_THE PROBLEM_
Would you repeat the entries below exactly and omit the pictures?

BEGIN DATA SHOWN

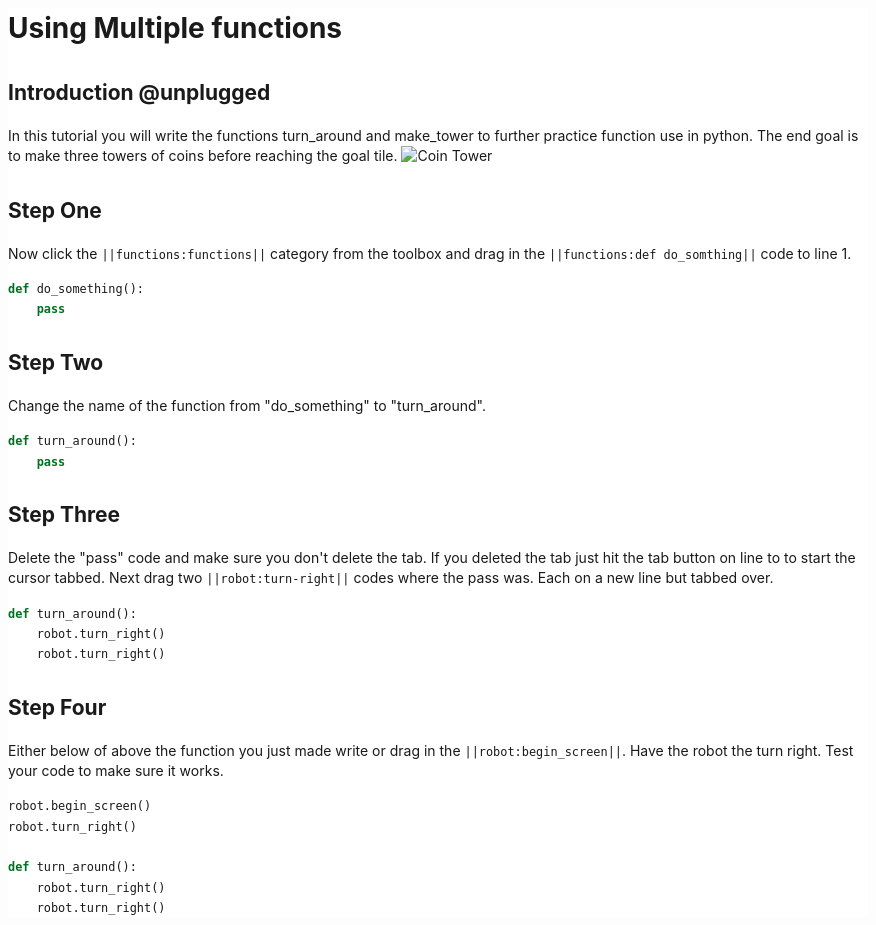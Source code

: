 # Using Multiple functions

## Introduction @unplugged

In this tutorial you will write the functions turn_around and make_tower to further practice function use in python. The end goal is to make three towers of coins before reaching the goal tile.
![Coin Tower](https://raw.githubusercontent.com/MrDGuy/pxt-skillmap-robot-control-structures/main/docs/static/robot-cs-make-tower-2.gif "Make a tower of coins" )


## Step One

Now click the ``||functions:functions||`` category from the toolbox and drag in the ``||functions:def do_somthing||`` code to line 1.

```python
def do_something():
    pass

```

## Step Two

Change the name of the function from "do_something" to "turn_around".

```python
def turn_around():
    pass

```
## Step Three

Delete the "pass" code and make sure you don't delete the tab.  If you deleted the tab just hit the tab button on line to to start the cursor tabbed.  Next drag two ``||robot:turn-right||`` codes where the pass was. Each on a new line but tabbed over.

```python
def turn_around():
    robot.turn_right()
    robot.turn_right()
```

## Step Four

Either below of above the function you just made write or drag in the ``||robot:begin_screen||``.  Have the robot the turn right. Test your code to make sure it works.

```python
robot.begin_screen()
robot.turn_right()

def turn_around():
    robot.turn_right()
    robot.turn_right()
```
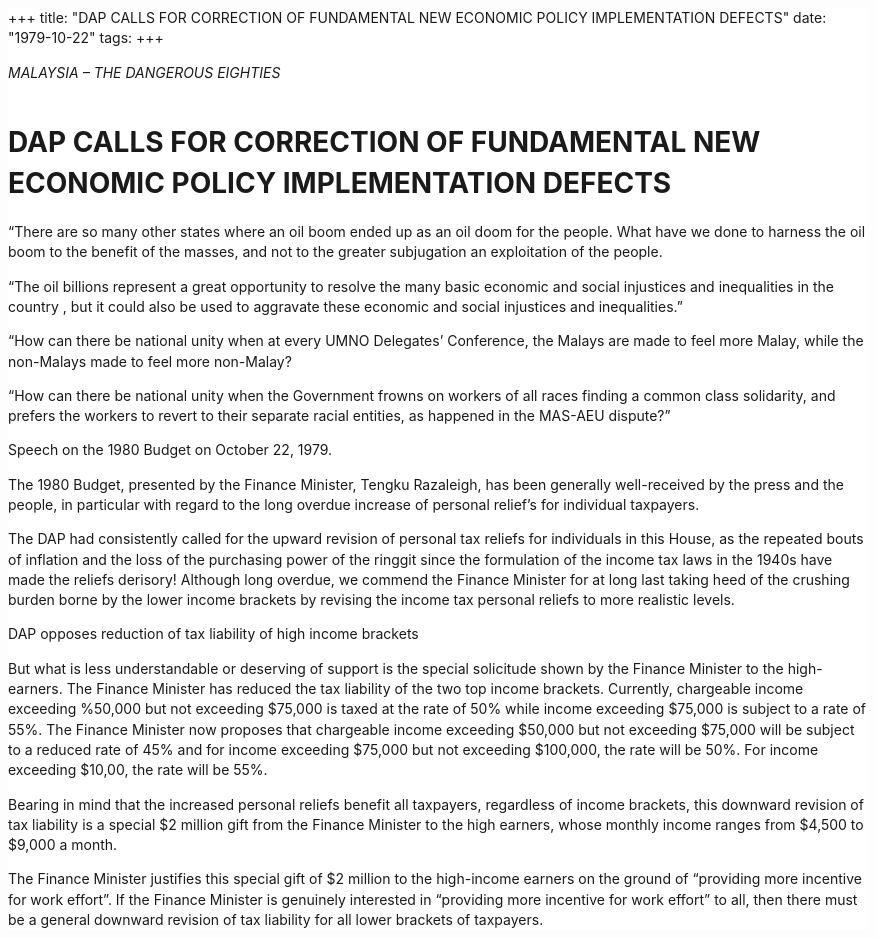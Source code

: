 +++ 
title: "DAP CALLS FOR CORRECTION OF FUNDAMENTAL NEW ECONOMIC POLICY IMPLEMENTATION DEFECTS"
date: "1979-10-22"
tags:
+++

_MALAYSIA – THE DANGEROUS EIGHTIES_

# DAP CALLS FOR CORRECTION OF FUNDAMENTAL NEW ECONOMIC POLICY IMPLEMENTATION DEFECTS

“There are so many other states where an oil boom ended up as an oil doom for the people. What have we done to harness the oil boom to the benefit of the masses, and not to the greater subjugation an exploitation of the people.

“The oil billions represent a great opportunity to resolve the many basic economic and social injustices and inequalities in the country , but it could also be used to aggravate these economic and social injustices and inequalities.”</u>

“How can there be national unity when at every UMNO Delegates’ Conference, the Malays are made to feel more Malay, while the non-Malays made to feel more non-Malay?

“How can there be national unity when the Government frowns on workers of all races finding a common class solidarity, and prefers the workers to revert to their separate racial entities, as happened in the MAS-AEU dispute?”
												
Speech on the 1980 Budget on October 22, 1979.
												
The 1980 Budget, presented by the Finance Minister, Tengku Razaleigh, has been generally well-received by the press and the people, in particular with regard to the long overdue increase of personal relief’s for individual taxpayers.

The DAP had consistently called for the upward revision of personal tax reliefs for individuals in this House, as the repeated bouts of inflation and the loss of the purchasing power of the ringgit since the formulation of the income tax laws in the 1940s have made the reliefs derisory! Although long overdue, we commend the Finance Minister for at long last taking heed of the crushing burden borne by the lower income brackets by revising the income tax personal reliefs to more realistic levels.

DAP opposes reduction of tax liability of high income brackets

But what is less understandable or deserving of support is the special solicitude shown by the Finance Minister to the high-earners. The Finance Minister has reduced the tax liability of the two top income brackets. Currently, chargeable income exceeding %50,000 but not exceeding $75,000 is taxed at the rate of 50% while income exceeding $75,000 is subject to a rate of 55%. The Finance Minister now proposes that chargeable income exceeding $50,000 but not exceeding $75,000 will be subject to a reduced rate of 45% and for income exceeding $75,000 but not exceeding $100,000, the rate will be 50%. For income exceeding $10,00, the rate will be 55%.

Bearing in mind that the increased personal reliefs benefit all taxpayers, regardless of income brackets, this downward revision of tax liability is a special $2 million gift from the Finance Minister to the high earners, whose monthly income ranges from $4,500 to $9,000 a month.

The Finance Minister justifies this special gift of $2 million to the high-income earners on the ground of “providing more incentive for work effort”. If the Finance Minister is genuinely interested in “providing more incentive for work effort” to all, then there must be a general downward revision of tax liability for all lower brackets of taxpayers.
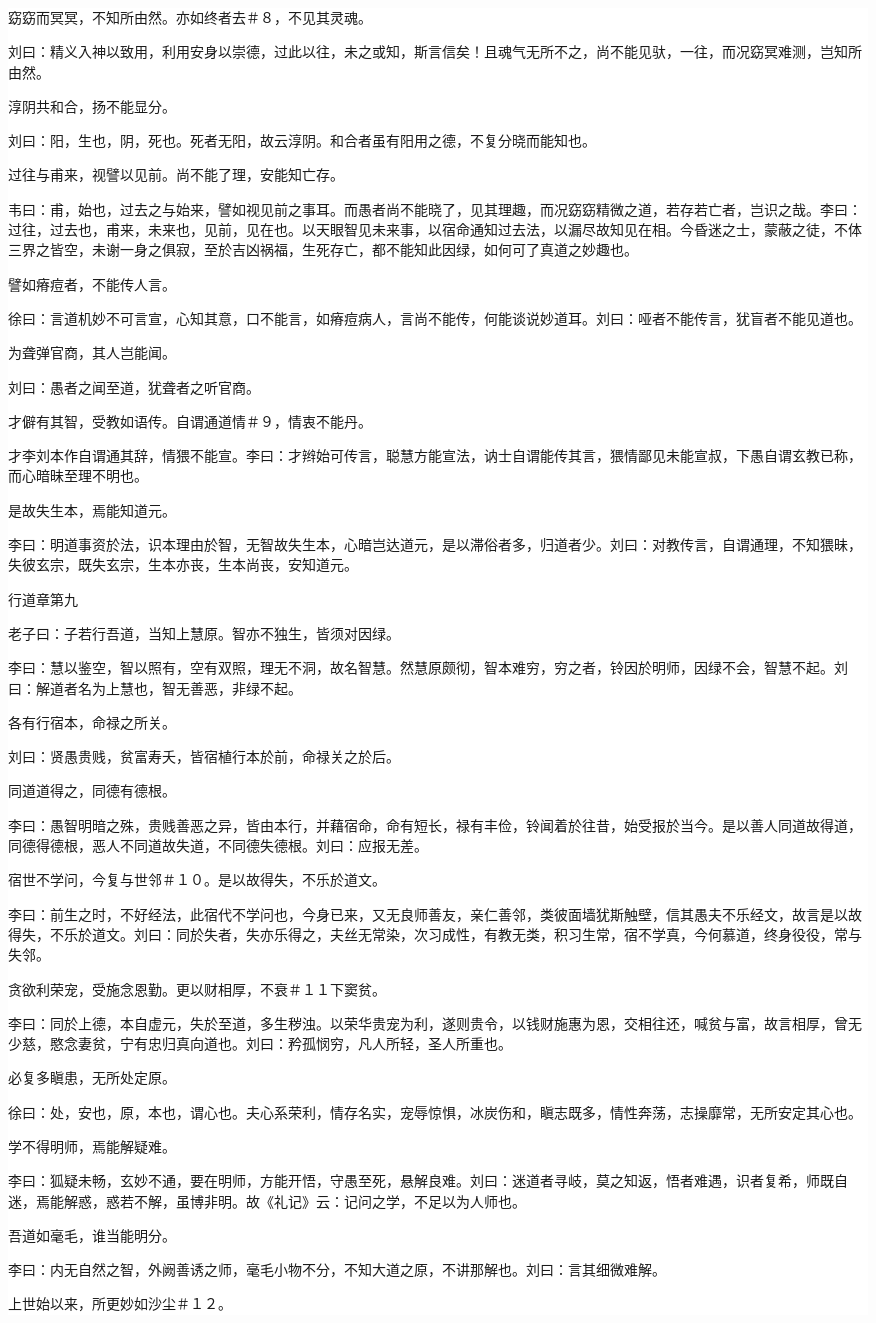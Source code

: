 窈窈而冥冥，不知所由然。亦如终者去＃８，不见其灵魂。  

刘曰：精义入神以致用，利用安身以崇德，过此以往，未之或知，斯言信矣！且魂气无所不之，尚不能见驮，一往，而况窈冥难测，岂知所由然。  

淳阴共和合，扬不能显分。  

刘曰：阳，生也，阴，死也。死者无阳，故云淳阴。和合者虽有阳用之德，不复分晓而能知也。  

过往与甫来，视譬以见前。尚不能了理，安能知亡存。  

韦曰：甫，始也，过去之与始来，譬如视见前之事耳。而愚者尚不能晓了，见其理趣，而况窈窈精微之道，若存若亡者，岂识之哉。李曰：过往，过去也，甫来，未来也，见前，见在也。以天眼智见未来事，以宿命通知过去法，以漏尽故知见在相。今昏迷之士，蒙蔽之徒，不体三界之皆空，未谢一身之俱寂，至於吉凶祸福，生死存亡，都不能知此因绿，如何可了真道之妙趣也。  

譬如瘠痘者，不能传人言。  

徐曰：言道机妙不可言宣，心知其意，口不能言，如瘠痘病人，言尚不能传，何能谈说妙道耳。刘曰：哑者不能传言，犹盲者不能见道也。  

为聋弹官商，其人岂能闻。  

刘曰：愚者之闻至道，犹聋者之听官商。  

才僻有其智，受教如语传。自谓通道情＃９，情衷不能丹。  

才李刘本作自谓通其辞，情猥不能宣。李曰：才辫始可传言，聪慧方能宣法，讷士自谓能传其言，猥情鄙见未能宣叔，下愚自谓玄教已称，而心暗昧至理不明也。  

是故失生本，焉能知道元。  

李曰：明道事资於法，识本理由於智，无智故失生本，心暗岂达道元，是以滞俗者多，归道者少。刘曰：对教传言，自谓通理，不知猥昧，失彼玄宗，既失玄宗，生本亦丧，生本尚丧，安知道元。  

行道章第九  

老子曰：子若行吾道，当知上慧原。智亦不独生，皆须对因绿。  

李曰：慧以鉴空，智以照有，空有双照，理无不洞，故名智慧。然慧原颇彻，智本难穷，穷之者，铃因於明师，因绿不会，智慧不起。刘曰：解道者名为上慧也，智无善恶，非绿不起。  

各有行宿本，命禄之所关。  

刘曰：贤愚贵贱，贫富寿夭，皆宿植行本於前，命禄关之於后。  

同道道得之，同德有德根。  

李曰：愚智明暗之殊，贵贱善恶之异，皆由本行，并藉宿命，命有短长，禄有丰俭，铃闻着於往昔，始受报於当今。是以善人同道故得道，同德得德根，恶人不同道故失道，不同德失德根。刘曰：应报无差。  

宿世不学问，今复与世邻＃１０。是以故得失，不乐於道文。  

李曰：前生之时，不好经法，此宿代不学问也，今身已来，又无良师善友，亲仁善邻，类彼面墙犹斯触壁，信其愚夫不乐经文，故言是以故得失，不乐於道文。刘曰：同於失者，失亦乐得之，夫丝无常染，次习成性，有教无类，积习生常，宿不学真，今何慕道，终身役役，常与失邻。  

贪欲利荣宠，受施念恩勤。更以财相厚，不衰＃１１下窦贫。  

李曰：同於上德，本自虚元，失於至道，多生秽浊。以荣华贵宠为利，遂则贵令，以钱财施惠为恩，交相往还，喊贫与富，故言相厚，曾无少慈，愍念妻贫，宁有忠归真向道也。刘曰：矜孤悯穷，凡人所轻，圣人所重也。  

必复多瞋患，无所处定原。  

徐曰：处，安也，原，本也，谓心也。夫心系荣利，情存名实，宠辱惊惧，冰炭伤和，瞋志既多，情性奔荡，志操靡常，无所安定其心也。  

学不得明师，焉能解疑难。  

李曰：狐疑未畅，玄妙不通，要在明师，方能开悟，守愚至死，悬解良难。刘曰：迷道者寻岐，莫之知返，悟者难遇，识者复希，师既自迷，焉能解惑，惑若不解，虽博非明。故《礼记》云：记问之学，不足以为人师也。  

吾道如毫毛，谁当能明分。  

李曰：内无自然之智，外阙善诱之师，毫毛小物不分，不知大道之原，不讲那解也。刘曰：言其细微难解。  

上世始以来，所更妙如沙尘＃１２。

END DATA SHOWN

_RESPONSE AREA_
Source code

: # Using Multiple functions

## Introduction @unplugged

In this tutorial you will write the functions turn_around and make_tower to further practice function use in python. The end goal is to make three towers of coins before reaching the goal tile.
![Coin Tower](https://raw.githubusercontent.com/MrDGuy/pxt-skillmap-robot-control-structures/main/docs/static/robot-cs-make-tower-2.gif "Make a tower of coins" )


## Step One

Now click the ``||functions:functions||`` category from the toolbox and drag in the ``||functions:def do_somthing||`` code to line 1.

```python
def do_something():
    pass

```

## Step Two

Change the name of the function from "do_something" to "turn_around".

```python
def turn_around():
    pass

```
## Step Three

Delete the "pass" code and make sure you don't delete the tab.  If you deleted the tab just hit the tab button on line to to start the cursor tabbed.  Next drag two ``||robot:turn-right||`` codes where the pass was. Each on a new line but tabbed over.

```python
def turn_around():
    robot.turn_right()
    robot.turn_right()
```

## Step Four

Either below of above the function you just made write or drag in the ``||robot:begin_screen||``.  Have the robot the turn right. Test your code to make sure it works.

```python
robot.begin_screen()
robot.turn_right()

def turn_around():
    robot.turn_right()
    robot.turn_right()
```
Source code

: +++ 
title: "DAP CALLS FOR CORRECTION OF FUNDAMENTAL NEW ECONOMIC POLICY IMPLEMENTATION DEFECTS"
date: "1979-10-22"
tags:
+++

_MALAYSIA – THE DANGEROUS EIGHTIES_

# DAP CALLS FOR CORRECTION OF FUNDAMENTAL NEW ECONOMIC POLICY IMPLEMENTATION DEFECTS

“There are so many other states where an oil boom ended up as an oil doom for the people. What have we done to harness the oil boom to the benefit of the masses, and not to the greater subjugation an exploitation of the people.

“The oil billions represent a great opportunity to resolve the many basic economic and social injustices and inequalities in the country , but it could also be used to aggravate these economic and social injustices and inequalities.”</u>

“How can there be national unity when at every UMNO Delegates’ Conference, the Malays are made to feel more Malay, while the non-Malays made to feel more non-Malay?

“How can there be national unity when the Government frowns on workers of all races finding a common class solidarity, and prefers the workers to revert to their separate racial entities, as happened in the MAS-AEU dispute?”
												
Speech on the 1980 Budget on October 22, 1979.
												
The 1980 Budget, presented by the Finance Minister, Tengku Razaleigh, has been generally well-received by the press and the people, in particular with regard to the long overdue increase of personal relief’s for individual taxpayers.

The DAP had consistently called for the upward revision of personal tax reliefs for individuals in this House, as the repeated bouts of inflation and the loss of the purchasing power of the ringgit since the formulation of the income tax laws in the 1940s have made the reliefs derisory! Although long overdue, we commend the Finance Minister for at long last taking heed of the crushing burden borne by the lower income brackets by revising the income tax personal reliefs to more realistic levels.

DAP opposes reduction of tax liability of high income brackets

But what is less understandable or deserving of support is the special solicitude shown by the Finance Minister to the high-earners. The Finance Minister has reduced the tax liability of the two top income brackets. Currently, chargeable income exceeding %50,000 but not exceeding $75,000 is taxed at the rate of 50% while income exceeding $75,000 is subject to a rate of 55%. The Finance Minister now proposes that chargeable income exceeding $50,000 but not exceeding $75,000 will be subject to a reduced rate of 45% and for income exceeding $75,000 but not exceeding $100,000, the rate will be 50%. For income exceeding $10,00, the rate will be 55%.

Bearing in mind that the increased personal reliefs benefit all taxpayers, regardless of income brackets, this downward revision of tax liability is a special $2 million gift from the Finance Minister to the high earners, whose monthly income ranges from $4,500 to $9,000 a month.

The Finance Minister justifies this special gift of $2 million to the high-income earners on the ground of “providing more incentive for work effort”. If the Finance Minister is genuinely interested in “providing more incentive for work effort” to all, then there must be a general downward revision of tax liability for all lower brackets of taxpayers.
Source code

: 窈窈而冥冥，不知所由然。亦如终者去＃８，不见其灵魂。  

刘曰：精义入神以致用，利用安身以崇德，过此以往，未之或知，斯言信矣！且魂气无所不之，尚不能见驮，一往，而况窈冥难测，岂知所由然。  

淳阴共和合，扬不能显分。  

刘曰：阳，生也，阴，死也。死者无阳，故云淳阴。和合者虽有阳用之德，不复分晓而能知也。  

过往与甫来，视譬以见前。尚不能了理，安能知亡存。  

韦曰：甫，始也，过去之与始来，譬如视见前之事耳。而愚者尚不能晓了，见其理趣，而况窈窈精微之道，若存若亡者，岂识之哉。李曰：过往，过去也，甫来，未来也，见前，见在也。以天眼智见未来事，以宿命通知过去法，以漏尽故知见在相。今昏迷之士，蒙蔽之徒，不体三界之皆空，未谢一身之俱寂，至於吉凶祸福，生死存亡，都不能知此因绿，如何可了真道之妙趣也。  

譬如瘠痘者，不能传人言。  

徐曰：言道机妙不可言宣，心知其意，口不能言，如瘠痘病人，言尚不能传，何能谈说妙道耳。刘曰：哑者不能传言，犹盲者不能见道也。  

为聋弹官商，其人岂能闻。  

刘曰：愚者之闻至道，犹聋者之听官商。  

才僻有其智，受教如语传。自谓通道情＃９，情衷不能丹。  

才李刘本作自谓通其辞，情猥不能宣。李曰：才辫始可传言，聪慧方能宣法，讷士自谓能传其言，猥情鄙见未能宣叔，下愚自谓玄教已称，而心暗昧至理不明也。  

是故失生本，焉能知道元。  

李曰：明道事资於法，识本理由於智，无智故失生本，心暗岂达道元，是以滞俗者多，归道者少。刘曰：对教传言，自谓通理，不知猥昧，失彼玄宗，既失玄宗，生本亦丧，生本尚丧，安知道元。  

行道章第九  

老子曰：子若行吾道，当知上慧原。智亦不独生，皆须对因绿。  

李曰：慧以鉴空，智以照有，空有双照，理无不洞，故名智慧。然慧原颇彻，智本难穷，穷之者，铃因於明师，因绿不会，智慧不起。刘曰：解道者名为上慧也，智无善恶，非绿不起。  

各有行宿本，命禄之所关。  

刘曰：贤愚贵贱，贫富寿夭，皆宿植行本於前，命禄关之於后。  

同道道得之，同德有德根。  

李曰：愚智明暗之殊，贵贱善恶之异，皆由本行，并藉宿命，命有短长，禄有丰俭，铃闻着於往昔，始受报於当今。是以善人同道故得道，同德得德根，恶人不同道故失道，不同德失德根。刘曰：应报无差。  

宿世不学问，今复与世邻＃１０。是以故得失，不乐於道文。  

李曰：前生之时，不好经法，此宿代不学问也，今身已来，又无良师善友，亲仁善邻，类彼面墙犹斯触壁，信其愚夫不乐经文，故言是以故得失，不乐於道文。刘曰：同於失者，失亦乐得之，夫丝无常染，次习成性，有教无类，积习生常，宿不学真，今何慕道，终身役役，常与失邻。  

贪欲利荣宠，受施念恩勤。更以财相厚，不衰＃１１下窦贫。  

李曰：同於上德，本自虚元，失於至道，多生秽浊。以荣华贵宠为利，遂则贵令，以钱财施惠为恩，交相往还，喊贫与富，故言相厚，曾无少慈，愍念妻贫，宁有忠归真向道也。刘曰：矜孤悯穷，凡人所轻，圣人所重也。  

必复多瞋患，无所处定原。  

徐曰：处，安也，原，本也，谓心也。夫心系荣利，情存名实，宠辱惊惧，冰炭伤和，瞋志既多，情性奔荡，志操靡常，无所安定其心也。  

学不得明师，焉能解疑难。  

李曰：狐疑未畅，玄妙不通，要在明师，方能开悟，守愚至死，悬解良难。刘曰：迷道者寻岐，莫之知返，悟者难遇，识者复希，师既自迷，焉能解惑，惑若不解，虽博非明。故《礼记》云：记问之学，不足以为人师也。  

吾道如毫毛，谁当能明分。  

李曰：内无自然之智，外阙善诱之师，毫毛小物不分，不知大道之原，不讲那解也。刘曰：言其细微难解。  

上世始以来，所更妙如沙尘＃１２。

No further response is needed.